Editor’s note: (cough cough) With HIGH School finally opening in limited release today, we thought it most prudent to re-run our review from Sundance 2010. This review was originally posted on January 29, 2010. Enjoy.
Let’s face it, we exist as a generation that has grown up on stoner comedies. There have been drugs in our movies since before we were off the teet. And as a generation – I’m speaking to people in their 20s at this point – we have loved films like Dazed and Confused and Half Baked. Parallel to that cinematic part of our generational upbringing is the fact that most of us grew up in the institution of John Hughes. So it begs the question: what would happen if someone who was influenced by both made a movie? Perhaps, a high school movie about pot, but not just about pot? The answer is simple: you’d get John Stalberg‘s HIGH School.

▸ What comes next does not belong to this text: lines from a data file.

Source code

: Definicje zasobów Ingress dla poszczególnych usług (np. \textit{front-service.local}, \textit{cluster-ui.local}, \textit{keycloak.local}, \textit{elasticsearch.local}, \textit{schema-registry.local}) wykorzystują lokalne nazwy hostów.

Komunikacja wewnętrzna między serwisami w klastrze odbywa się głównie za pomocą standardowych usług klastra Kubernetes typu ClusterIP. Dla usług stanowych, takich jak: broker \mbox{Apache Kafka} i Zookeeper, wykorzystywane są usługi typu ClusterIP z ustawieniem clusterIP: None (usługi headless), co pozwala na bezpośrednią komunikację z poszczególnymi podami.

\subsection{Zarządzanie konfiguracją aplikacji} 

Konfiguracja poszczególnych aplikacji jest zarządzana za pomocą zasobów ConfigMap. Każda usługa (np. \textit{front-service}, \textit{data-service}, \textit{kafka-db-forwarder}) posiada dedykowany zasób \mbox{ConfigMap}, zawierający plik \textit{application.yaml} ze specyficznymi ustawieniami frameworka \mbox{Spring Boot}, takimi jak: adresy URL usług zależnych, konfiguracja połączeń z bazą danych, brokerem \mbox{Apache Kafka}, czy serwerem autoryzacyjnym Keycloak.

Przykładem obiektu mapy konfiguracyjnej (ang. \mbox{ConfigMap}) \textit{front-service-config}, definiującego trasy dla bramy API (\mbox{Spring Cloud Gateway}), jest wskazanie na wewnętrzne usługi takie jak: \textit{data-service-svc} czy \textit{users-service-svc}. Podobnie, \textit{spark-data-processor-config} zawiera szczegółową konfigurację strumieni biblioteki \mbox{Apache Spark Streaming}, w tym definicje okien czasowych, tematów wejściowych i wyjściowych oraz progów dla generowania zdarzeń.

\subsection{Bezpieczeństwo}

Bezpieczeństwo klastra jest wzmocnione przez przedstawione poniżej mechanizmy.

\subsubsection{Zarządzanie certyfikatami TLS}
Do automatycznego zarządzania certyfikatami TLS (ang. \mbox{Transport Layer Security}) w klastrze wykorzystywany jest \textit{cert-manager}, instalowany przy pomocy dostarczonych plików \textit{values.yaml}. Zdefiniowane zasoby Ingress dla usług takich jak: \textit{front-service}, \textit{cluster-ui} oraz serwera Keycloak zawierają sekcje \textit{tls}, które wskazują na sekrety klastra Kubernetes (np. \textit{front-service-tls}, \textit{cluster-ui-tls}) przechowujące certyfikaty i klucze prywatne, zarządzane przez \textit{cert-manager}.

HIGH School follows the story of a soon-to-be valedictorian named Henry Burke (Matt Bush, Adventureland). He’s only a few days from finishing off his perfect high school career at the top of his class, but a chance encounter with the school’s burnout, Travis Breaux (Sean Marquette, American Son). The day before a lurid drug scandal sends their dictatorish headmaster Dr. Leslie Gordon (played brilliantly by Michael Chiklis) on a tirade to drug test the whole school and get rid of the problem forever, Breaux convinces Henry to take a hit of the chronic.

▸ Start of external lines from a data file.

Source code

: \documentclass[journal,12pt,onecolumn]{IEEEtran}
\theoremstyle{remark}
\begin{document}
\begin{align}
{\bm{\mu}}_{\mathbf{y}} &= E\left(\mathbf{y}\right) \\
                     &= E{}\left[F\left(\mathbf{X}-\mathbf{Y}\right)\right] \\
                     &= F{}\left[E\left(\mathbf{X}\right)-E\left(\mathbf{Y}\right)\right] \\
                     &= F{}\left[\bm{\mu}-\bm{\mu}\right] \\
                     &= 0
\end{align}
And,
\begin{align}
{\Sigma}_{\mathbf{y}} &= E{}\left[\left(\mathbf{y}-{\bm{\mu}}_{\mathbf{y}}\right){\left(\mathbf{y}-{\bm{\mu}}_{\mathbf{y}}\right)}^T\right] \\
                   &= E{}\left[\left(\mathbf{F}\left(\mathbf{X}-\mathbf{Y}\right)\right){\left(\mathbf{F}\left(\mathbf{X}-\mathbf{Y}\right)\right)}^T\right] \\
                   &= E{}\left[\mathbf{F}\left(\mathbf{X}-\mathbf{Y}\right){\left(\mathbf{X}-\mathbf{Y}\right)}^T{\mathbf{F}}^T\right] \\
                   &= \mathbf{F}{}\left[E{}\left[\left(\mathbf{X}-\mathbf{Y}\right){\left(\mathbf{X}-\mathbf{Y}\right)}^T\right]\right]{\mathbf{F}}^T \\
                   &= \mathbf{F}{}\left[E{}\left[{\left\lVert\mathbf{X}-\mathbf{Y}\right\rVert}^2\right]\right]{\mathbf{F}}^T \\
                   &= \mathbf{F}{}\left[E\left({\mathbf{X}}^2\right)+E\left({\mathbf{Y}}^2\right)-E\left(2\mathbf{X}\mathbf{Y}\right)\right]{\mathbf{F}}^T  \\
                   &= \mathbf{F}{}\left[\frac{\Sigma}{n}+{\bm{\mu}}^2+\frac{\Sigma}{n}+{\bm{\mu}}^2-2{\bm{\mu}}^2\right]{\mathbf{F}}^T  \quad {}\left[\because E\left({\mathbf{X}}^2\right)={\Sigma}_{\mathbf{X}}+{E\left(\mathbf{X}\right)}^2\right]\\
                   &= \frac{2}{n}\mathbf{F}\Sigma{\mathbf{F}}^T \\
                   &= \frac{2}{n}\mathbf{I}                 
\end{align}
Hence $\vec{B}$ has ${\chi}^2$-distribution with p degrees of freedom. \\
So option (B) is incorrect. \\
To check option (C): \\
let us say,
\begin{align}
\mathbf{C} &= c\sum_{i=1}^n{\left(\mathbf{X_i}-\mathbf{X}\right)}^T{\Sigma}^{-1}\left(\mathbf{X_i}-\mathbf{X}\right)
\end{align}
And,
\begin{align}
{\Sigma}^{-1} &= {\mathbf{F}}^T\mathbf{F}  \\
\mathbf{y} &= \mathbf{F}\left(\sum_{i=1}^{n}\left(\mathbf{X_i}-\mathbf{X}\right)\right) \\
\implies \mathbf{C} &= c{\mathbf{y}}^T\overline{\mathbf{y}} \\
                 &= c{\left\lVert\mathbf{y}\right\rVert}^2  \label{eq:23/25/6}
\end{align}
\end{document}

They soon realize that they’re in a great deal of trouble, and that Henry’s entire life is about to come crashing down. So they do what any resourceful pair of high schoolers would do. They steal a highly potent THC extract from an insanely tattooed drug dealer named Psycho Ed (Adrien Brody) and set off on a plot to get the entire school stoned on the day of testing. And it’s clear up front that these gentlemen are setting out on a plot that will further prove the Chaos theory, in which everything that can go wrong certainly will.
As I mentioned, we’ve all seen our share of stoner comedies. But there’s something different about HIGH School. From the first shot of Chuck star Julia Ling as a spelling bee champion who tokes up before the big competition, only to ignite the school’s biggest scandal, we know that there’s something cool and intense about this film. Then later, as several ridiculous, memorable characters are thrust into the world of Henry and Breaux, we find that under the surface, HIGH School is a really good coming-of-age buddy tale that is set on an absurd plane and run amok under the influence of the stinky green. And its fucking entertaining, through and through.

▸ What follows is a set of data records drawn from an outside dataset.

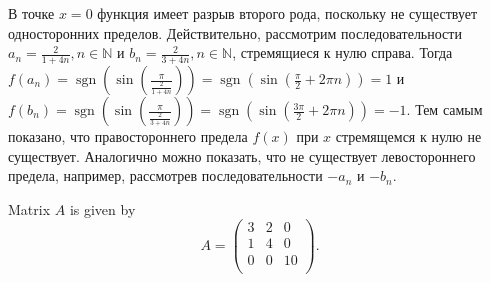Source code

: \documentclass[addpoints, answers]{exam} %
\DeclareMathOperator{\sgn}{sgn}
\begin{document}
\begin{questions}
\begin{solution}
В точке $x=0$ функция имеет разрыв второго рода, поскольку не существует односторонних пределов. Действительно, рассмотрим последовательности $a_n = \frac{2}{1+4 n}, n
\in \mathbb{N}$ и $b_n = \frac{2}{3+4 n}, n \in \mathbb{N}$, стремящиеся к нулю справа. Тогда $f(a_n) = {\sgn} \left(\sin \left( \frac{\pi}{\frac{2}{1+4 n}}\right)\right) = {\sgn} \left( \sin \left( \frac{\pi}{2} + 2 \pi n \right)\right)=1$ и $f(b_n) = {\sgn} \left(\sin \left( \frac{\pi}{\frac{2}{3+4 n}}\right)\right) = {\sgn} \left( \sin \left( \frac{3 \pi}{2} + 2 \pi n \right)\right)=-1$. Тем самым показано, что правостороннего предела $f(x)$ при $x$ стремящемся к нулю не существует. Аналогично можно показать, что не существует левостороннего предела, например, рассмотрев последовательности $-a_n$ и $-b_n$.
\end{solution}





\question Matrix $A$ is given by
\[
A=\begin{pmatrix}
3 & 2 & 0 \\
1 & 4 & 0 \\
0 & 0 & 10 \\
\end{pmatrix}.
\]

\end{questions}
\end{document}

Most of its entertainment value (and humor) comes from the chemistry between Sean Marquette and Matt Bush. Their characters are in constant conflict based on their social and academic stations, which lends to more than a few funny exchanges (including, but not limited to Marquette unleashing a priceless Jamaican accent, inexplicably). With these two roles cast right and executed well, it leaves room for a host of secondary characters to come in and shine.
Chief among the secondary characters is Adrien Brody as Psycho Ed. His performance is completely unhinged in a way that we’ve never seen before from Brody. Even at his most comedic in films such as The Brothers Bloom and The Darjeeling Limited, Brody was nothing like this. He’s tattooed, perpetually stoned and cuts right through the movie with his blood-shot, wide-eyed intensity. He’s the centerpiece to a buffet of absurdity. Absurdity that includes Colin Hanks (as the Assistant Dean) and a slo-mo Cheez-it experience, and Lisa Simpson-voicer Yeardley Smith as a teacher with a very…unique fantasy about Brian Adams. (You need to see it to believe it, trust me).
On the other side of the spectrum is Chiklis, whose work in this movie I was not even aware of until the closing credits. That’s not to say that he has a small role. Dr. Leslie Gordon is the film’s primary antagonist. It is simply that Chiklis disappears into the role of Gordon and washes away any trace of any character we’ve ever seen from him. Gordon is a prim, proper homage to the likes of Jeffrey Jones’ Ed Rooney in Ferris Bueller’s Day Off. Except that Gordon fancies himself a bit more high class, and possibly Shakespearean. If there were an award here at Sundance for the most immersed performance (and there should be), Chiklis would win hands down.
In the end, first time feature director Stalberg has made a quantum leap from the short-form of directing commercials to create a stoner comedy worthy of being mentioned in the same paragraph as both Dazed and Confused and the great John Hughes. It’s funny, unpredictable and filled with performances that are as bankable as they big name stars who’ve disappeared into them. It is a well-rounded affair, with detail-oriented set design and a score that brings a fever-pitched intensity, appropriately signaling the many epic confrontations between good and evil, stoner and square. For a movie that could also be easily labeled (though shouldn’t just be labeled) a “stoner comedy,” I think that’s about as good as it gets.